━━━━━ Supplied records
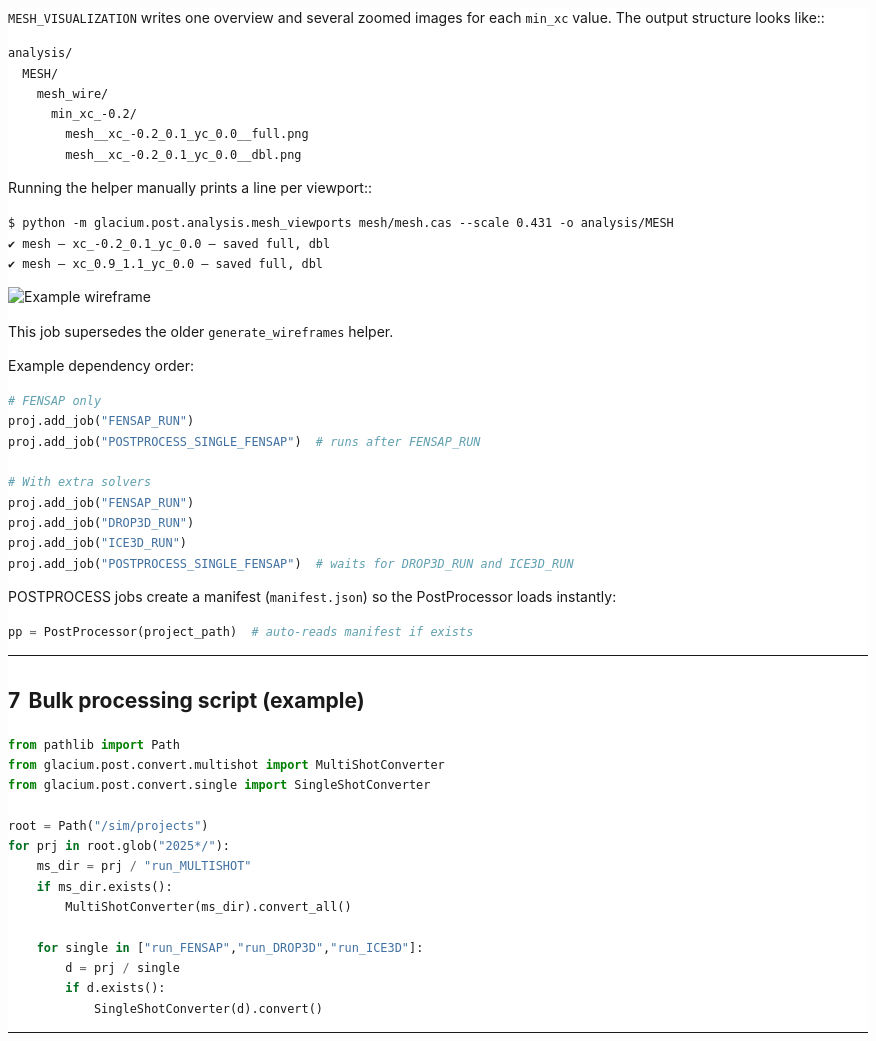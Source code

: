 `MESH_VISUALIZATION` writes one overview and several zoomed images for each
``min_xc`` value.  The output structure looks like::

    analysis/
      MESH/
        mesh_wire/
          min_xc_-0.2/
            mesh__xc_-0.2_0.1_yc_0.0__full.png
            mesh__xc_-0.2_0.1_yc_0.0__dbl.png

Running the helper manually prints a line per viewport::

    $ python -m glacium.post.analysis.mesh_viewports mesh/mesh.cas --scale 0.431 -o analysis/MESH
    ✔ mesh — xc_-0.2_0.1_yc_0.0 — saved full, dbl
    ✔ mesh — xc_0.9_1.1_yc_0.0 — saved full, dbl

![Example wireframe](docs/images/mesh_wire_example.png)

This job supersedes the older ``generate_wireframes`` helper.

Example dependency order:

```python
# FENSAP only
proj.add_job("FENSAP_RUN")
proj.add_job("POSTPROCESS_SINGLE_FENSAP")  # runs after FENSAP_RUN

# With extra solvers
proj.add_job("FENSAP_RUN")
proj.add_job("DROP3D_RUN")
proj.add_job("ICE3D_RUN")
proj.add_job("POSTPROCESS_SINGLE_FENSAP")  # waits for DROP3D_RUN and ICE3D_RUN
```

POSTPROCESS jobs create a manifest (`manifest.json`) so the PostProcessor loads instantly:

```python
pp = PostProcessor(project_path)  # auto‑reads manifest if exists
```

---

## 7  Bulk processing script (example)

```python
from pathlib import Path
from glacium.post.convert.multishot import MultiShotConverter
from glacium.post.convert.single import SingleShotConverter

root = Path("/sim/projects")
for prj in root.glob("2025*/"):
    ms_dir = prj / "run_MULTISHOT"
    if ms_dir.exists():
        MultiShotConverter(ms_dir).convert_all()

    for single in ["run_FENSAP","run_DROP3D","run_ICE3D"]:
        d = prj / single
        if d.exists():
            SingleShotConverter(d).convert()
```

---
━━━━━━━━━━
Exercise description: Looking through the data above, copy out each line in which the string "SingleShotConverter" occurs.

Response below:
from glacium.post.convert.single import SingleShotConverter
            SingleShotConverter(d).convert()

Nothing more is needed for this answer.